*Requirement*. Scan the records for the word "have". Return each line where it is found.

________

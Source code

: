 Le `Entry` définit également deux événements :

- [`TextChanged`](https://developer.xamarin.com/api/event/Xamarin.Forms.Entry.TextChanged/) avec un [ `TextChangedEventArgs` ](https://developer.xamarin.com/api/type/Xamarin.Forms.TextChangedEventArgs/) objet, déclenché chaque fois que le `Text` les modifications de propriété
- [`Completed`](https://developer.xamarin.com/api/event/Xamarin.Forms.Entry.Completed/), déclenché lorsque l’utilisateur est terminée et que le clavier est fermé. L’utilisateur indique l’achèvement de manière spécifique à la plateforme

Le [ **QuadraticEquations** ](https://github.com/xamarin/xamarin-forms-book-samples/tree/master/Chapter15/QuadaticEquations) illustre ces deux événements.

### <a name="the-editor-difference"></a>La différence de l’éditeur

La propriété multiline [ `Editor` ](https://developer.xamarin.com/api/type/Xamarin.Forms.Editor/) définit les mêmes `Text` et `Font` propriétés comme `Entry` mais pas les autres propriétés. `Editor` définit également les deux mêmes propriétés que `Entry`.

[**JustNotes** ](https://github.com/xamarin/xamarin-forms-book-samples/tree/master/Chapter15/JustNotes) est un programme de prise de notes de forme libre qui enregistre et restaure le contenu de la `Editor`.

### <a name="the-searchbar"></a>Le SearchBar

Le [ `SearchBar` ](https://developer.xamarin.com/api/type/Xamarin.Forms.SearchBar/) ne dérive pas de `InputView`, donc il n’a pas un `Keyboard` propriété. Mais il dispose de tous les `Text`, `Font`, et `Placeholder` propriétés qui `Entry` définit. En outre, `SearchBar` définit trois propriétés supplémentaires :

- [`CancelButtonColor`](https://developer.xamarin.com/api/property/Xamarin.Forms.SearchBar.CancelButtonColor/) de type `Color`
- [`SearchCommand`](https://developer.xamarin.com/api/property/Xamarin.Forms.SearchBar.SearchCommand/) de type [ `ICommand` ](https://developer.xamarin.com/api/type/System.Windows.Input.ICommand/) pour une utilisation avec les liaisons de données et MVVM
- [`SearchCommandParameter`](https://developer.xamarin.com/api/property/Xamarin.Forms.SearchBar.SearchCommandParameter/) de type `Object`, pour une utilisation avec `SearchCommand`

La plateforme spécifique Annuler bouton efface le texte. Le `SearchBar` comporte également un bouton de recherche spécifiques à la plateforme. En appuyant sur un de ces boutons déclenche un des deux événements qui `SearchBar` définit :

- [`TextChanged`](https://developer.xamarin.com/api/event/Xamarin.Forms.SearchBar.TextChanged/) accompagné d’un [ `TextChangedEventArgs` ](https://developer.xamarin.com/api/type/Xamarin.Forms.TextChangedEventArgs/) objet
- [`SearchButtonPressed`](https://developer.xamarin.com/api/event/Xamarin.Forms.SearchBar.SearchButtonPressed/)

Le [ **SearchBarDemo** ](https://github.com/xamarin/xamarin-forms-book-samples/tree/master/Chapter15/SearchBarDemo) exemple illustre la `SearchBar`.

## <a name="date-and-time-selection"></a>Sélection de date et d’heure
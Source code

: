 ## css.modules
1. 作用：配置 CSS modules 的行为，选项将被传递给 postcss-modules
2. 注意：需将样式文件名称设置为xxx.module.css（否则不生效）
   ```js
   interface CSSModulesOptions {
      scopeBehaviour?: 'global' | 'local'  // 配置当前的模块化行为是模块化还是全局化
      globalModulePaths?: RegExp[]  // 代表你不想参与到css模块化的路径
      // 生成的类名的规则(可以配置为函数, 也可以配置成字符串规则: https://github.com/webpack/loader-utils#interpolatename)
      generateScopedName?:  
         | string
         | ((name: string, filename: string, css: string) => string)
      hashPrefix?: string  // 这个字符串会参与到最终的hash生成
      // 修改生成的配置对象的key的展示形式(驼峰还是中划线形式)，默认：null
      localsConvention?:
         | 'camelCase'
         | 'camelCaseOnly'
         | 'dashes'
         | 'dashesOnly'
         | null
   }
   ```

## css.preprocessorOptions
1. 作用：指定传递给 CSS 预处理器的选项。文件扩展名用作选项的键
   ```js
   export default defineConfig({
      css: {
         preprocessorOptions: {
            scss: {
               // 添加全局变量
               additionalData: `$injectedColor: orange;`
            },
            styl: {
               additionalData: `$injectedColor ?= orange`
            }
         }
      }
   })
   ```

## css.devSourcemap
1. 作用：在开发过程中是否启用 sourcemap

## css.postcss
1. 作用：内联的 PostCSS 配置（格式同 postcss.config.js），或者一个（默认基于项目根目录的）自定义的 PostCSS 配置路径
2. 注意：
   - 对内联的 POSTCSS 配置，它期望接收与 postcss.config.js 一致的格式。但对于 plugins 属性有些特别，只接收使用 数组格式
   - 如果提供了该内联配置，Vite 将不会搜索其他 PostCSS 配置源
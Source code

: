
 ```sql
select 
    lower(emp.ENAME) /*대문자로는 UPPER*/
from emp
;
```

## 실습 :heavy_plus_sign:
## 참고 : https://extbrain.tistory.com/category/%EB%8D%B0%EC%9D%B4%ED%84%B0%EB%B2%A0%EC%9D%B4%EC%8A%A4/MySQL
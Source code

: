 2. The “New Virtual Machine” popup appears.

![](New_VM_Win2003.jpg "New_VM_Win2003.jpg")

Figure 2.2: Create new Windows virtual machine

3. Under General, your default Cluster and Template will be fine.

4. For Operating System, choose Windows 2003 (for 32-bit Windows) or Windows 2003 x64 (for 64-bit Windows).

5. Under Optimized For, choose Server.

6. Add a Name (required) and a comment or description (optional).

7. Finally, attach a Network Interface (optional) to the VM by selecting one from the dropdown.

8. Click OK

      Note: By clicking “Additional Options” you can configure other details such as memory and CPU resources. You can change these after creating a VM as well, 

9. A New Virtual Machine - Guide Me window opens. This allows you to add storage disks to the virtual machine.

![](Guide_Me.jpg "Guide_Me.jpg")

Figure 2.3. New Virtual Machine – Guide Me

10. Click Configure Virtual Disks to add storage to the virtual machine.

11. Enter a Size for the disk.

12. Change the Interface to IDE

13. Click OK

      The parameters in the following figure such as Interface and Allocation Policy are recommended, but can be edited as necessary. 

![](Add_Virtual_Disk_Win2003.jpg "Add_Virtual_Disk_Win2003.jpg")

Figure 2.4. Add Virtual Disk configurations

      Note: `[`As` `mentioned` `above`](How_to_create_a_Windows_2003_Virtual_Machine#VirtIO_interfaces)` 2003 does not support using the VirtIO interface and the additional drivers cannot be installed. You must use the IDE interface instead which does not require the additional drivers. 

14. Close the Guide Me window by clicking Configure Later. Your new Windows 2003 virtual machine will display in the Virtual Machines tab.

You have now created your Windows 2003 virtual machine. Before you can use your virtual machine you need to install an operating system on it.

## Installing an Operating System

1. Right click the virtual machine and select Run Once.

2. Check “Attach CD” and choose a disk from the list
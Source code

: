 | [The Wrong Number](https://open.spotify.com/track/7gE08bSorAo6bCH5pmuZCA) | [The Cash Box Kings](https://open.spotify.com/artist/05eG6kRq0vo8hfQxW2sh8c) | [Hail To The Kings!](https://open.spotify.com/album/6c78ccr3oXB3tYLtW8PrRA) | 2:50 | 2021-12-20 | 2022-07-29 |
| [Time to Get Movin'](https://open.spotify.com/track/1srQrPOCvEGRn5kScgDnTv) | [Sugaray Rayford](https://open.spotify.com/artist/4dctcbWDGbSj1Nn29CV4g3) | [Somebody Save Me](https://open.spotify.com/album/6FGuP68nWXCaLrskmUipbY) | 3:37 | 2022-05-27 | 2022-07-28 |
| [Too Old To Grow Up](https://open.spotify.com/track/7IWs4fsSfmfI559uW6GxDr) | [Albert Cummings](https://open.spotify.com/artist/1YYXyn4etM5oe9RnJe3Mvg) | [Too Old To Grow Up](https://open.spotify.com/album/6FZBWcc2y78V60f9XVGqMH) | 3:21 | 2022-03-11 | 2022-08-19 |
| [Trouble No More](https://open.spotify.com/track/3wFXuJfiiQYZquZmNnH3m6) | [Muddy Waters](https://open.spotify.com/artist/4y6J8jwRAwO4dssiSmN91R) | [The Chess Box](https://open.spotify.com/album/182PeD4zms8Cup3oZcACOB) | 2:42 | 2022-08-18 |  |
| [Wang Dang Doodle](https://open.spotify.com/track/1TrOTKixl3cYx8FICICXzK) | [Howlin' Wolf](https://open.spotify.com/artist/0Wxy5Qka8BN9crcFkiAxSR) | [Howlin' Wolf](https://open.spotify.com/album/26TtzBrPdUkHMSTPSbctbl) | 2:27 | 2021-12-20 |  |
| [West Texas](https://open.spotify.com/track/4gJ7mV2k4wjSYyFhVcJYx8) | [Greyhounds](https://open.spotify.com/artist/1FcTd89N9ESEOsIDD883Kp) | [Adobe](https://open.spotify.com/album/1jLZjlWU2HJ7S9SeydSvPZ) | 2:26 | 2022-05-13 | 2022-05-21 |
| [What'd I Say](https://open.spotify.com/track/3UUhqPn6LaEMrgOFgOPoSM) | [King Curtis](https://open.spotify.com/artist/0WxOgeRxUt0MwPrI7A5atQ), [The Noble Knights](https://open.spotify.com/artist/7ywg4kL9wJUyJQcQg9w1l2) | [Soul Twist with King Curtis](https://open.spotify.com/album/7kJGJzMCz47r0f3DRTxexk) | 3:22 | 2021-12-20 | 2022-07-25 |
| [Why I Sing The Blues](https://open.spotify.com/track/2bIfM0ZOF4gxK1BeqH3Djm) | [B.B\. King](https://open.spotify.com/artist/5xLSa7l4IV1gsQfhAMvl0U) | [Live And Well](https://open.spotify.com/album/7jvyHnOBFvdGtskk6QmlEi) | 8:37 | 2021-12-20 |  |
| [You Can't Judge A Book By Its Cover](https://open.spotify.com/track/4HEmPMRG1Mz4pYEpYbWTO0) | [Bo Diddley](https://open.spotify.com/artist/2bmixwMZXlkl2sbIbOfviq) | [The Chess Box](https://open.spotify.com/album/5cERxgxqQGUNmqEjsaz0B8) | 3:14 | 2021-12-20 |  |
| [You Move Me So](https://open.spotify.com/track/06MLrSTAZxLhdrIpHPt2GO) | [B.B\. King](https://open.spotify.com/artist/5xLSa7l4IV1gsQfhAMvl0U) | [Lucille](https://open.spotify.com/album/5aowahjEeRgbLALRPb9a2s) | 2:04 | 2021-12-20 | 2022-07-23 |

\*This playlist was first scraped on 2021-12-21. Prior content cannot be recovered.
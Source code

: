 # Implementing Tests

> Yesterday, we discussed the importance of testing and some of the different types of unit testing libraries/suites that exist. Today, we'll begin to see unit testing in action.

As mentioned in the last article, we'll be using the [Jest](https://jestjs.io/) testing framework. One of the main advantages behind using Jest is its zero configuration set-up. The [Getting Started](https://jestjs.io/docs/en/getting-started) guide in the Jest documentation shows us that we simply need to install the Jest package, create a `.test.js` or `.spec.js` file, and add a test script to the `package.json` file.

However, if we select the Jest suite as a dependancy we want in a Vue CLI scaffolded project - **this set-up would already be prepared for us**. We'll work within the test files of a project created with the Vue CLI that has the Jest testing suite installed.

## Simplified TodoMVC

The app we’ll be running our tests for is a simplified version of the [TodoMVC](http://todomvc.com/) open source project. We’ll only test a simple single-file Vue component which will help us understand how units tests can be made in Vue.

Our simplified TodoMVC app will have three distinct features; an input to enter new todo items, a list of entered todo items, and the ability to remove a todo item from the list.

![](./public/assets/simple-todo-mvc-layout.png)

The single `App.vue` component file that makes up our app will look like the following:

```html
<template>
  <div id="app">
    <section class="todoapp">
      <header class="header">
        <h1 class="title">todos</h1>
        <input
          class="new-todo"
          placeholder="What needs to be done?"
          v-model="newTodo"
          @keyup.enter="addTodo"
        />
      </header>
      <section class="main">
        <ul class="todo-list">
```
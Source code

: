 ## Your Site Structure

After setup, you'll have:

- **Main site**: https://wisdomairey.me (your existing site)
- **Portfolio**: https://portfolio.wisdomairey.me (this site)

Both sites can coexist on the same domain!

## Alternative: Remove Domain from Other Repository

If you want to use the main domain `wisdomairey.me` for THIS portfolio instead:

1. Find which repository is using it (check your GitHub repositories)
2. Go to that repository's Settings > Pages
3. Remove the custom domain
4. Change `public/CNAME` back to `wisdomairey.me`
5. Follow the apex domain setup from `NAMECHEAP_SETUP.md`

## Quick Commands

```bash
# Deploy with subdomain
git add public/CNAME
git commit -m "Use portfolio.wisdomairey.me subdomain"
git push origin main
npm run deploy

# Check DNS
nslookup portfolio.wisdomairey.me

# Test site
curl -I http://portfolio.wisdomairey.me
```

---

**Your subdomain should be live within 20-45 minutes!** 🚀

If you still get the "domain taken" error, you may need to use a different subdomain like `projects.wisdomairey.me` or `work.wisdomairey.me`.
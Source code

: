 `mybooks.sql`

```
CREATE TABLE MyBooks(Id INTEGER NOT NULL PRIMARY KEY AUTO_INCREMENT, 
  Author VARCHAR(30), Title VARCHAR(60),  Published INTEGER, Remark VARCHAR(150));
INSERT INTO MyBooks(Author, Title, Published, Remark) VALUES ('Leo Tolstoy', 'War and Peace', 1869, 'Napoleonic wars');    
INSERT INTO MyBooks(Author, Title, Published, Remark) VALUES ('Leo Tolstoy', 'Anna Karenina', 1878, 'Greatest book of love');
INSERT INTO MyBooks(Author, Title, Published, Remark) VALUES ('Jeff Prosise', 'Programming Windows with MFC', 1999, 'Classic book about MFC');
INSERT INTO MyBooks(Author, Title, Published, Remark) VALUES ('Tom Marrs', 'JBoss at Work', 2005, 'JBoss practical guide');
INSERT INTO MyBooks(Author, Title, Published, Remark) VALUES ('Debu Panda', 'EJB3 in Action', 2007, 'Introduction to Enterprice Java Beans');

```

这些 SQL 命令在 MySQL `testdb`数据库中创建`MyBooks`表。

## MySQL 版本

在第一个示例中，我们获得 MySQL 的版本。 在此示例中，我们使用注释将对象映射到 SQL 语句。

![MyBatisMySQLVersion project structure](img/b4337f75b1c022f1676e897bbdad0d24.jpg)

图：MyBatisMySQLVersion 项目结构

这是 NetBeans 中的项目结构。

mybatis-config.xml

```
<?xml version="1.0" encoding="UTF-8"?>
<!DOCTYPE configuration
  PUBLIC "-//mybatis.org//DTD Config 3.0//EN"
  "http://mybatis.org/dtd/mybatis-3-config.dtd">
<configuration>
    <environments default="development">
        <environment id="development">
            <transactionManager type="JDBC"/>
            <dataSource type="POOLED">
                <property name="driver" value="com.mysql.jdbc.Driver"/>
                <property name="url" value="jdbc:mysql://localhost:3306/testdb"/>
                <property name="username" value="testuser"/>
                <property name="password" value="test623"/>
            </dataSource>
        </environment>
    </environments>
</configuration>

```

________

*Written solution*.
You have now created your Windows 2003 virtual machine. Before you can use your virtual machine you need to install an operating system on it.
Our simplified TodoMVC app will have three distinct features; an input to enter new todo items, a list of entered todo items, and the ability to remove a todo item from the list.
After setup, you'll have:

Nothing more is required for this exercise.